Polymorphism is prevalent and important in pharmaceutical manufacturing. It is a challenging issue during crystallization as it significantly affects the properties of active pharmaceutical ingredients (API). Different polymorphs of the same API can have different bioavailability, stability, solubility, and manufacturability (Simone et al., 2017). Process modeling and digital design by optimization help accelerate design space evaluation by reducing the required number of experiments and costs (Diab et al., 2019).
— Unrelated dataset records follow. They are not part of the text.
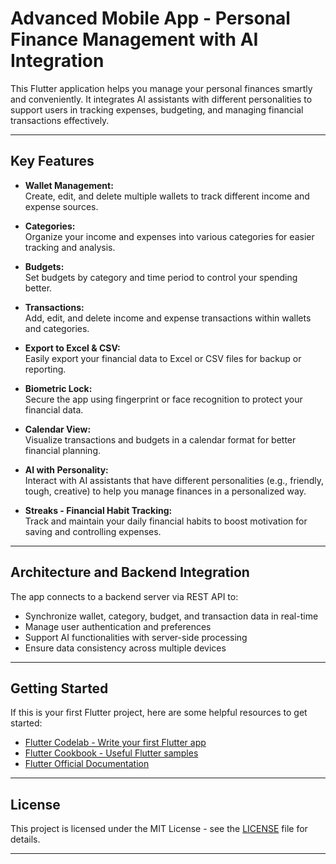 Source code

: # Advanced Mobile App - Personal Finance Management with AI Integration

This Flutter application helps you manage your personal finances smartly and conveniently. It integrates AI assistants with different personalities to support users in tracking expenses, budgeting, and managing financial transactions effectively.

---

## Key Features

- **Wallet Management:**  
  Create, edit, and delete multiple wallets to track different income and expense sources.

- **Categories:**  
  Organize your income and expenses into various categories for easier tracking and analysis.

- **Budgets:**  
  Set budgets by category and time period to control your spending better.

- **Transactions:**  
  Add, edit, and delete income and expense transactions within wallets and categories.

- **Export to Excel & CSV:**  
  Easily export your financial data to Excel or CSV files for backup or reporting.

- **Biometric Lock:**  
  Secure the app using fingerprint or face recognition to protect your financial data.

- **Calendar View:**  
  Visualize transactions and budgets in a calendar format for better financial planning.

- **AI with Personality:**  
  Interact with AI assistants that have different personalities (e.g., friendly, tough, creative) to help you manage finances in a personalized way.

- **Streaks - Financial Habit Tracking:**  
  Track and maintain your daily financial habits to boost motivation for saving and controlling expenses.

---

## Architecture and Backend Integration

The app connects to a backend server via REST API to:

- Synchronize wallet, category, budget, and transaction data in real-time
- Manage user authentication and preferences
- Support AI functionalities with server-side processing
- Ensure data consistency across multiple devices

---

## Getting Started

If this is your first Flutter project, here are some helpful resources to get started:

- [Flutter Codelab - Write your first Flutter app](https://docs.flutter.dev/get-started/codelab)
- [Flutter Cookbook - Useful Flutter samples](https://docs.flutter.dev/cookbook)
- [Flutter Official Documentation](https://docs.flutter.dev/)

---

## License

This project is licensed under the MIT License - see the [LICENSE](LICENSE) file for details.

---
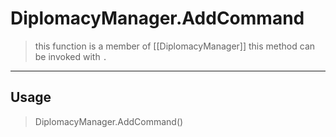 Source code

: # DiplomacyManager.AddCommand
> this function is a member of [[DiplomacyManager]]
> this method can be invoked with `.`
-----
## Usage
> DiplomacyManager.AddCommand()
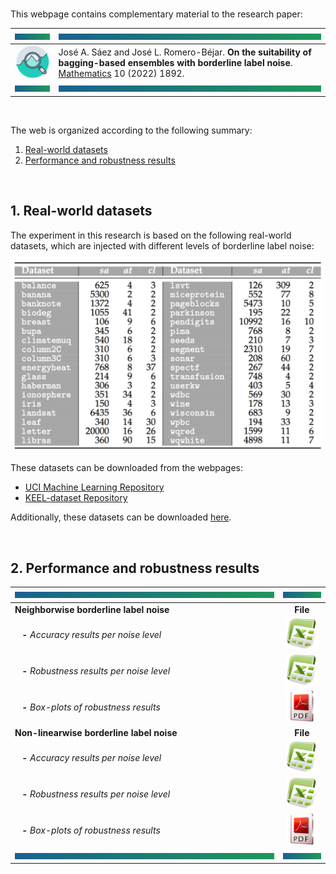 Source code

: <br>

This webpage contains complementary material to the research paper:

| <a href="#img1"><img src="bannercolor.jpg" width="100" height="10"></a>| <a href="#img1"><img src="bannercolor.jpg" width="750" height="10"></a>|
|:---|:---|
|[<img src="icon-research.jpg" width="150">](https://www.mdpi.com/journal/mathematics)|José A. Sáez and José L. Romero-Béjar. **On the suitability of bagging-based ensembles with borderline label noise**. [Mathematics](https://www.mdpi.com/journal/mathematics) 10 (2022) 1892.|
| <a href="#img1"><img src="bannercolor.jpg" width="100" height="10"></a>| <a href="#img1"><img src="bannercolor.jpg" width="750" height="10"></a>|

<br>

The web is organized according to the following summary:

1. [Real-world datasets](#Datasets)
2. [Performance and robustness results](#Performance)

<br>
 
## <a name="Datasets"></a> 1. Real-world datasets

The experiment in this research is based on the following real-world datasets, which are injected with different levels of borderline label noise:

<center>
<a href="#img2"><img src="data.png" width="500"></a>
</center>

These datasets can be downloaded from the webpages:
- [UCI Machine Learning Repository](https://archive.ics.uci.edu/ml/index.php)
- [KEEL-dataset Repository](http://www.keel.es)

Additionally, these datasets can be downloaded [here](https://github.com/joseasaezm/bagbln/raw/main/docs/data.zip).

<br>

## <a name="Performance"></a> 2. Performance and robustness results

|<a href="#img1"><img src="bannercolor.jpg" width="750" height="10"></a>|<a href="#img1"><img src="bannercolor.jpg" width="100" height="10"></a>|
|:---|:---:|
|**Neighborwise borderline label noise** |**File**|
|&nbsp;&nbsp;&nbsp;**-** *Accuracy results per noise level* | [<img src="icon-excel.png" width="50">](https://github.com/joseasaezm/bagbln/raw/main/docs/acc_neig.xls)|
|&nbsp;&nbsp;&nbsp;**-** *Robustness results per noise level* | [<img src="icon-excel.png" width="50">](https://github.com/joseasaezm/bagbln/raw/main/docs/ela_neig.xls)|
|&nbsp;&nbsp;&nbsp;**-** *Box-plots of robustness results* | [<img src="icon-pdf.png" width="50">](https://github.com/joseasaezm/bagbln/raw/main/docs/neig_bp.pdf)|
|**Non-linearwise borderline label noise** |**File**|
|&nbsp;&nbsp;&nbsp;**-** *Accuracy results per noise level* | [<img src="icon-excel.png" width="50">](https://github.com/joseasaezm/bagbln/raw/main/docs/acc_nlin.xls)|
|&nbsp;&nbsp;&nbsp;**-** *Robustness results per noise level* | [<img src="icon-excel.png" width="50">](https://github.com/joseasaezm/bagbln/raw/main/docs/ela_nlin.xls)|
|&nbsp;&nbsp;&nbsp;**-** *Box-plots of robustness results* | [<img src="icon-pdf.png" width="50">](https://github.com/joseasaezm/bagbln/raw/main/docs/nlin_bp.pdf)|
|<a href="#img1"><img src="bannercolor.jpg" width="750" height="10"></a>|<a href="#img1"><img src="bannercolor.jpg" width="100" height="10"></a>|
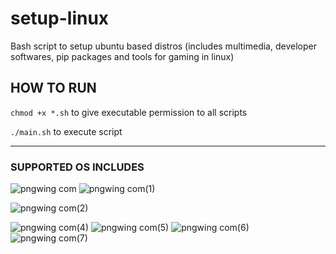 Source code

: # setup-linux

Bash script to setup ubuntu based distros (includes multimedia, developer softwares, pip packages and tools for gaming in linux)


## HOW TO RUN ##
                
`chmod +x *.sh`
to give executable permission to all scripts

`./main.sh` 
to execute script

<hr>

### SUPPORTED OS INCLUDES ###
![pngwing com](https://github.com/jude7733/setup-linux/assets/93538042/cf7504cd-3f4a-4854-a33c-702563344ed6)
![pngwing com(1)](https://github.com/jude7733/setup-linux/assets/93538042/c4d6158d-0b44-4dac-89bb-1b66c338e5d1)

![pngwing com(2)](https://github.com/jude7733/setup-linux/assets/93538042/977e0886-2761-43b0-b0eb-96d5ddc15555)

![pngwing com(4)](https://github.com/jude7733/setup-linux/assets/93538042/7a60269e-91b5-444b-b394-adcc16ece64c)
![pngwing com(5)](https://github.com/jude7733/setup-linux/assets/93538042/6285c5a6-563b-4762-8066-d897ef4c1d3b)
![pngwing com(6)](https://github.com/jude7733/setup-linux/assets/93538042/e70b9900-aad6-4022-a89d-008f31ce484c)
![pngwing com(7)](https://github.com/jude7733/setup-linux/assets/93538042/baf0b93c-4da0-429c-8b91-962bd9ca0497)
However, parameter estimation and modeling of polymorphic transformation bring additional complexity to the development of a digital twin as the models require to capture of additional mechanisms such as dissolution of the metastable form and nucleation and growth of the stable form (Cardew & Davey, 1985; Ono et al., 2004; Kshirsagar et al., 2023). This work aims to define a systematic approach for developing a polymorphic crystallization model of a chemotherapeutic agent, Imatinib Mesylate, which is used to treat certain types of leukemia and gastrointestinal stromal tumors (Lin et al., 2019).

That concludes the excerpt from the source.